→ **Information provided**:
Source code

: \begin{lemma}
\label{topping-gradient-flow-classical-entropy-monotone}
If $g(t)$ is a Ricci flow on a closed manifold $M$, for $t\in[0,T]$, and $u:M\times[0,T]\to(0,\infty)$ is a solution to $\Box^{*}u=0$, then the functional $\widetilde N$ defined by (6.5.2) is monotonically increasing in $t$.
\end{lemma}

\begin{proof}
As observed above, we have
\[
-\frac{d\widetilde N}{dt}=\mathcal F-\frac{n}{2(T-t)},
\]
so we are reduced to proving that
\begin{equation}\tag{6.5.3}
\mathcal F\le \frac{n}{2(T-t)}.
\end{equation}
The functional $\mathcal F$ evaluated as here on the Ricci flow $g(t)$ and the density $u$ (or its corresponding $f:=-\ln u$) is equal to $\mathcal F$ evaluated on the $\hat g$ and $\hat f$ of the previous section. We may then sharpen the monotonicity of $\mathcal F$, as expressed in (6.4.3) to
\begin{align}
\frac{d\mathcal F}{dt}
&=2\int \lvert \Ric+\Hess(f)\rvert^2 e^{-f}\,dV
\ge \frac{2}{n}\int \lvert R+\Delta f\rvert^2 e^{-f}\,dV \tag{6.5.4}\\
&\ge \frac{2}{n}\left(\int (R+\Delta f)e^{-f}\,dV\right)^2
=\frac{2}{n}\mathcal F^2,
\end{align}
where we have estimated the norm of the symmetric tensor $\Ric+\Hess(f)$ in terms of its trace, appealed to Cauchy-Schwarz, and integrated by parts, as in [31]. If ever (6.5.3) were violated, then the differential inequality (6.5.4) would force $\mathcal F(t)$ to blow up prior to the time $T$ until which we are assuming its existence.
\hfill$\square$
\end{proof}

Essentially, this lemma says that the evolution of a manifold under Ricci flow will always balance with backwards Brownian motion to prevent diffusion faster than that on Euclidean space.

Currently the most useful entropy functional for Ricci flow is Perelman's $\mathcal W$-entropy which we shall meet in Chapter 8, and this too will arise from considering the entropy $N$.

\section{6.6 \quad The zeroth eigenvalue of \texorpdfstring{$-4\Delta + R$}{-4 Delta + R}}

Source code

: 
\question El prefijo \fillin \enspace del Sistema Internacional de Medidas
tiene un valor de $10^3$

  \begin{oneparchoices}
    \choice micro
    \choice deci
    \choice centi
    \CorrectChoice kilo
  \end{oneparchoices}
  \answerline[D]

→ **Assigned task**:
Keeping every line exactly as it is, copy all the records.

→ **Result for this task**:
Source code

: \begin{lemma}
\label{topping-gradient-flow-classical-entropy-monotone}
If $g(t)$ is a Ricci flow on a closed manifold $M$, for $t\in[0,T]$, and $u:M\times[0,T]\to(0,\infty)$ is a solution to $\Box^{*}u=0$, then the functional $\widetilde N$ defined by (6.5.2) is monotonically increasing in $t$.
\end{lemma}

\begin{proof}
As observed above, we have
\[
-\frac{d\widetilde N}{dt}=\mathcal F-\frac{n}{2(T-t)},
\]
so we are reduced to proving that
\begin{equation}\tag{6.5.3}
\mathcal F\le \frac{n}{2(T-t)}.
\end{equation}
The functional $\mathcal F$ evaluated as here on the Ricci flow $g(t)$ and the density $u$ (or its corresponding $f:=-\ln u$) is equal to $\mathcal F$ evaluated on the $\hat g$ and $\hat f$ of the previous section. We may then sharpen the monotonicity of $\mathcal F$, as expressed in (6.4.3) to
\begin{align}
\frac{d\mathcal F}{dt}
&=2\int \lvert \Ric+\Hess(f)\rvert^2 e^{-f}\,dV
\ge \frac{2}{n}\int \lvert R+\Delta f\rvert^2 e^{-f}\,dV \tag{6.5.4}\\
&\ge \frac{2}{n}\left(\int (R+\Delta f)e^{-f}\,dV\right)^2
=\frac{2}{n}\mathcal F^2,
\end{align}
where we have estimated the norm of the symmetric tensor $\Ric+\Hess(f)$ in terms of its trace, appealed to Cauchy-Schwarz, and integrated by parts, as in [31]. If ever (6.5.3) were violated, then the differential inequality (6.5.4) would force $\mathcal F(t)$ to blow up prior to the time $T$ until which we are assuming its existence.
\hfill$\square$
\end{proof}

Essentially, this lemma says that the evolution of a manifold under Ricci flow will always balance with backwards Brownian motion to prevent diffusion faster than that on Euclidean space.

Currently the most useful entropy functional for Ricci flow is Perelman's $\mathcal W$-entropy which we shall meet in Chapter 8, and this too will arise from considering the entropy $N$.

\section{6.6 \quad The zeroth eigenvalue of \texorpdfstring{$-4\Delta + R$}{-4 Delta + R}}

Source code

: 
\question El prefijo \fillin \enspace del Sistema Internacional de Medidas
tiene un valor de $10^3$

  \begin{oneparchoices}
    \choice micro
    \choice deci
    \choice centi
    \CorrectChoice kilo
  \end{oneparchoices}
  \answerline[D]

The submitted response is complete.